--- Work to be completed ---
Below are the entries. Transcribe exactly the lines from the one with "Correr el proyecto" through the one with "#### Reference", ends included, and leave out all others.

Stored items:

/---

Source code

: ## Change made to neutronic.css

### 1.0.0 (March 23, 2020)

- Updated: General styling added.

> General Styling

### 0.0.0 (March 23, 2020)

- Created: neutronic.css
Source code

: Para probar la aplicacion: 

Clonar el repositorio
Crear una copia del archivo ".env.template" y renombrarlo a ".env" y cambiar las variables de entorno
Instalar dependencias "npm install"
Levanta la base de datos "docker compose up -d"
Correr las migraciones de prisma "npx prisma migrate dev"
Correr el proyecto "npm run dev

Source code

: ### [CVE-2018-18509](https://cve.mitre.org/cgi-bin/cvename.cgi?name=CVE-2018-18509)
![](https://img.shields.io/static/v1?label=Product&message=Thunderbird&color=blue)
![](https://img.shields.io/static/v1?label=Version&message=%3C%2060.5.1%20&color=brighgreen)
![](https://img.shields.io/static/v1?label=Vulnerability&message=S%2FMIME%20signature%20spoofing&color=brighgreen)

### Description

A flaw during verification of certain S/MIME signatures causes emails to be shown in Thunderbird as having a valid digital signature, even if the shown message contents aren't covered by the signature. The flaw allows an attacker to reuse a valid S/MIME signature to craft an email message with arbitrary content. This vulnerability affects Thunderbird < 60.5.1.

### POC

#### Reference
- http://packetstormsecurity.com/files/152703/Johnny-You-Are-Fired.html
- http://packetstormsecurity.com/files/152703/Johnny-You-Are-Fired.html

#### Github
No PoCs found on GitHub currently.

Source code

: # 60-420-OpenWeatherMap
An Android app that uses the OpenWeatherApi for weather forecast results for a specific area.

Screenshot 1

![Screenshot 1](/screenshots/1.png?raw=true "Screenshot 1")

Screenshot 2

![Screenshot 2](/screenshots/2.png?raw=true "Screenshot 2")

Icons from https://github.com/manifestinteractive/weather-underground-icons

\---
/---

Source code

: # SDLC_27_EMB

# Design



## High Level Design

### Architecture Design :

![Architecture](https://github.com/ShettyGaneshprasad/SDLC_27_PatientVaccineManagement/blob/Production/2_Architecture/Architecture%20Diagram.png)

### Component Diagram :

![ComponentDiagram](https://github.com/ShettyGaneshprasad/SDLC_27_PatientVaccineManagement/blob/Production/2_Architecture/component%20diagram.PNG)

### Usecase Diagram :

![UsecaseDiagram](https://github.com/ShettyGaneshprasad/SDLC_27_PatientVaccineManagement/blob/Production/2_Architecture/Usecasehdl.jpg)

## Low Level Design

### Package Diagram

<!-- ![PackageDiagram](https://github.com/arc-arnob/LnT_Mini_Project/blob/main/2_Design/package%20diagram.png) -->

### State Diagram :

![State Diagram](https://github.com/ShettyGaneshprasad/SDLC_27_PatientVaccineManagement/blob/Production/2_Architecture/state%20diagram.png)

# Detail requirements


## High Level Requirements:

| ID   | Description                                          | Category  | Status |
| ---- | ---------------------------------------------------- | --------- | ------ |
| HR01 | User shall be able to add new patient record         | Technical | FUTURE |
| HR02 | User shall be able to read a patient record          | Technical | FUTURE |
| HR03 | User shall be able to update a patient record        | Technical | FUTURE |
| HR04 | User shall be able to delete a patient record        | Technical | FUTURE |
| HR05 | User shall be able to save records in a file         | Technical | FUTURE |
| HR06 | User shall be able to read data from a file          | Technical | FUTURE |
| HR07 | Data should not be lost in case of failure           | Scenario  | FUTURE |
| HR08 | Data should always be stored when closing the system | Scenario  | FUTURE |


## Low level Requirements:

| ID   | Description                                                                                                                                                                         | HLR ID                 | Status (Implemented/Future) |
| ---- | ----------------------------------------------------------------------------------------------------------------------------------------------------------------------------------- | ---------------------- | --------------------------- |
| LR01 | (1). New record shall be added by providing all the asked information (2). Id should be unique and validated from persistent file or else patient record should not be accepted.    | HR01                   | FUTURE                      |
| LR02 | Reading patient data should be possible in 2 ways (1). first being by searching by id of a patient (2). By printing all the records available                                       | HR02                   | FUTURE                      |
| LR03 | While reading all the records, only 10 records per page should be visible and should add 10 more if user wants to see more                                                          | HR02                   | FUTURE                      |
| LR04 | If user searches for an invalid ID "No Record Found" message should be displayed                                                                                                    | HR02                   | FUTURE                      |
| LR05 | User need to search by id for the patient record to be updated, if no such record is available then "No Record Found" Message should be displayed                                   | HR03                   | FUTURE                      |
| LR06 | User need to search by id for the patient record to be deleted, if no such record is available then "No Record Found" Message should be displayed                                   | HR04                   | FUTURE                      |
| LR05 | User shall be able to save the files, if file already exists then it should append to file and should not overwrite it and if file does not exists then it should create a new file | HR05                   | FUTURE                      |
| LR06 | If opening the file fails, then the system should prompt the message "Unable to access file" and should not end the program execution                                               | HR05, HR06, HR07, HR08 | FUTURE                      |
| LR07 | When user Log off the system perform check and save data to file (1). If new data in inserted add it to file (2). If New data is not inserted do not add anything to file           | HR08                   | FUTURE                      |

\---
/---

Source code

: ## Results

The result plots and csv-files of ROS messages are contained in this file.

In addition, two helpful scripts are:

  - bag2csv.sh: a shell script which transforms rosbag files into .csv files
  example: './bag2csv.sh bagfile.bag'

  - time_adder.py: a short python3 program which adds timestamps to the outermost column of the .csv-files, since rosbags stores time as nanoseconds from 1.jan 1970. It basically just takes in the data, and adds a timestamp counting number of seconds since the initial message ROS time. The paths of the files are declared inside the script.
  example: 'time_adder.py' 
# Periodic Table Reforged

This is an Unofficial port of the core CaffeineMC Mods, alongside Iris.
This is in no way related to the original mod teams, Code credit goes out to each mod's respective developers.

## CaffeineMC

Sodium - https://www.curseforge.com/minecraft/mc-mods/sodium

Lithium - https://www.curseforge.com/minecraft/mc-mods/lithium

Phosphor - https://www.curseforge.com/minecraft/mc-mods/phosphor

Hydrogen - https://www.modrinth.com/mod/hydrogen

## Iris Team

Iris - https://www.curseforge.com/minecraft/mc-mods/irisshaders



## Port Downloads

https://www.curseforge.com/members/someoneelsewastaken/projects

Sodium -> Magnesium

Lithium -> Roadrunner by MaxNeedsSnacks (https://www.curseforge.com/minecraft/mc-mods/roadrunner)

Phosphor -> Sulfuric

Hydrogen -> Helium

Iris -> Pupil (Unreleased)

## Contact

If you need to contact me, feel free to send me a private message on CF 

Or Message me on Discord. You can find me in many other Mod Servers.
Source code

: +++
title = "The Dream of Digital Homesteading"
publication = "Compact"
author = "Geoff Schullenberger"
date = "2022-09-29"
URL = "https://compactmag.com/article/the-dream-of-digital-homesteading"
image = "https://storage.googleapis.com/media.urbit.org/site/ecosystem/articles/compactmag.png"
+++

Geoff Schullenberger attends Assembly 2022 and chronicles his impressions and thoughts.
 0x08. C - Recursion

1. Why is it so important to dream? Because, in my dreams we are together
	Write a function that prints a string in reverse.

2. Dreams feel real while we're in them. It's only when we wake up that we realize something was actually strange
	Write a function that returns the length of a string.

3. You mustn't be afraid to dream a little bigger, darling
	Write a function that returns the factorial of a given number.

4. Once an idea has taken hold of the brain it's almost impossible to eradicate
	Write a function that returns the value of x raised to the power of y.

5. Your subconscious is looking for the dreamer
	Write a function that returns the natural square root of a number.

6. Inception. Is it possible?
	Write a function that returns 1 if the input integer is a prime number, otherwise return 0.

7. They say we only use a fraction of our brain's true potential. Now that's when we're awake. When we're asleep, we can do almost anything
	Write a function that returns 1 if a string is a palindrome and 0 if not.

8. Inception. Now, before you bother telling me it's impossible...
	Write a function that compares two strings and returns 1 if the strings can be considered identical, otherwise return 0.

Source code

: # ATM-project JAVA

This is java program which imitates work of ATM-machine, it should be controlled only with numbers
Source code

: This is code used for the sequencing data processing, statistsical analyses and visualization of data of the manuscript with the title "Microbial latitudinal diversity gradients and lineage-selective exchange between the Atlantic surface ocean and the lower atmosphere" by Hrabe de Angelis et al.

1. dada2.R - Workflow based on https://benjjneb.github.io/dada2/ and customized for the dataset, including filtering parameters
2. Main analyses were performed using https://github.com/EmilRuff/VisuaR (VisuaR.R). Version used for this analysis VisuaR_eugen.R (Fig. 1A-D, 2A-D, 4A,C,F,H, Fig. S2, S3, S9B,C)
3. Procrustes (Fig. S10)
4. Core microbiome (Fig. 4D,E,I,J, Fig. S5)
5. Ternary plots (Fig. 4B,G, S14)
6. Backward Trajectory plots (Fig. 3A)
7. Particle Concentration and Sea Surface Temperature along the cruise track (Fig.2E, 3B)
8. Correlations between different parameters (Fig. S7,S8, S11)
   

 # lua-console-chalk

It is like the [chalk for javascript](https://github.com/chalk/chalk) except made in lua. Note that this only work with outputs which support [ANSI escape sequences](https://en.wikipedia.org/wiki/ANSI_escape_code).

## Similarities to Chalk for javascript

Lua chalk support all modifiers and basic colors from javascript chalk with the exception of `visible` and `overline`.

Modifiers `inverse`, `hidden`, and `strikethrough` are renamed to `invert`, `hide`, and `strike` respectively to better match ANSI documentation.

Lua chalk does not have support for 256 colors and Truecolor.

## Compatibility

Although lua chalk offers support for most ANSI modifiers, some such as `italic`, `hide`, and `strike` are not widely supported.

\---

--- Result for this exercise ---
Correr el proyecto "npm run dev

Source code

: ### [CVE-2018-18509](https://cve.mitre.org/cgi-bin/cvename.cgi?name=CVE-2018-18509)
![](https://img.shields.io/static/v1?label=Product&message=Thunderbird&color=blue)
![](https://img.shields.io/static/v1?label=Version&message=%3C%2060.5.1%20&color=brighgreen)
![](https://img.shields.io/static/v1?label=Vulnerability&message=S%2FMIME%20signature%20spoofing&color=brighgreen)

### Description

A flaw during verification of certain S/MIME signatures causes emails to be shown in Thunderbird as having a valid digital signature, even if the shown message contents aren't covered by the signature. The flaw allows an attacker to reuse a valid S/MIME signature to craft an email message with arbitrary content. This vulnerability affects Thunderbird < 60.5.1.

### POC

#### Reference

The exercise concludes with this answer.